WHAT YOU NEED TO DO.
Go through the data and report how many lines include the word "muss", giving only the number.

Stored dataset items
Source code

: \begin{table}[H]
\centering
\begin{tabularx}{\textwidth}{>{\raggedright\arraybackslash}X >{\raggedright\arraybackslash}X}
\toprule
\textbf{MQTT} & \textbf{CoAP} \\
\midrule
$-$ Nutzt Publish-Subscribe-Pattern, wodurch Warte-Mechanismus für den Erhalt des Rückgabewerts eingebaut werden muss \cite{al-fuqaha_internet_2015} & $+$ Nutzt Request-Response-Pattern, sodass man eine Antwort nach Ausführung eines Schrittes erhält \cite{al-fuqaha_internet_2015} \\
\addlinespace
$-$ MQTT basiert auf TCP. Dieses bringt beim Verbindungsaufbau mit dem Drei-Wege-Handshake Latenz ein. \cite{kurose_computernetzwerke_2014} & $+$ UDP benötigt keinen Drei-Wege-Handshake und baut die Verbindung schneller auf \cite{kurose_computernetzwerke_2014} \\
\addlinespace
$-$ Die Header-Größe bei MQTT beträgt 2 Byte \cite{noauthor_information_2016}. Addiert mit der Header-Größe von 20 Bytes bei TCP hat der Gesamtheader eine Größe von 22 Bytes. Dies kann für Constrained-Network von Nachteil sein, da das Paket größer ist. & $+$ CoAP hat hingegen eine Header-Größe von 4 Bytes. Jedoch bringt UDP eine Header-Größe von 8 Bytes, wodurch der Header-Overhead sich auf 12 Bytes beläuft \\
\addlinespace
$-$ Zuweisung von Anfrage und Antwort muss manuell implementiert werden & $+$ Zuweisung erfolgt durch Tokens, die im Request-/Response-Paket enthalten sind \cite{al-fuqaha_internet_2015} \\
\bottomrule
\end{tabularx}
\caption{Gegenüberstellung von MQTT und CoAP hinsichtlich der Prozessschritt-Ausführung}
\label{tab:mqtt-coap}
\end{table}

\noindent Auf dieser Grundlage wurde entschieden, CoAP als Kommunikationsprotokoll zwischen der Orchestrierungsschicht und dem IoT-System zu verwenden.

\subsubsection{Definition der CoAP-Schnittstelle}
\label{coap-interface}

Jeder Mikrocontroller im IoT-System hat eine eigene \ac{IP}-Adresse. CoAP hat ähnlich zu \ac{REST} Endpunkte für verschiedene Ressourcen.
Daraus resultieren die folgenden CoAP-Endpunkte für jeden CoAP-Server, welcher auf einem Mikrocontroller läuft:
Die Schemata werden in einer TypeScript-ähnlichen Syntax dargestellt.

RESPONSE TO THIS TASK.
2